▶ [WHAT THE EXERCISE ASKS]: Transcribe the data in full and exactly, omitting any pictures.

(Collected data)
● ● ●

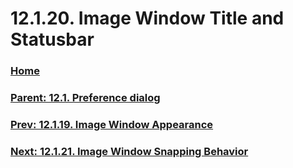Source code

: # 12.1.20. Image Window Title and Statusbar

### [Home](./00-home.md)
### [Parent: 12.1. Preference dialog](./12-01-00-preference-dialog.md)
### [Prev: 12.1.19. Image Window Appearance](./12-01-19-image-window-appearance.md)
### [Next: 12.1.21. Image Window Snapping Behavior](./12-01-21-image-window-snapping-behavior.md)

● ● ●

▶ [RESULT OF THIS TASK]:
Source code

: # 12.1.20. Image Window Title and Statusbar

### [Home](./00-home.md)
### [Parent: 12.1. Preference dialog](./12-01-00-preference-dialog.md)
### [Prev: 12.1.19. Image Window Appearance](./12-01-19-image-window-appearance.md)
### [Next: 12.1.21. Image Window Snapping Behavior](./12-01-21-image-window-snapping-behavior.md)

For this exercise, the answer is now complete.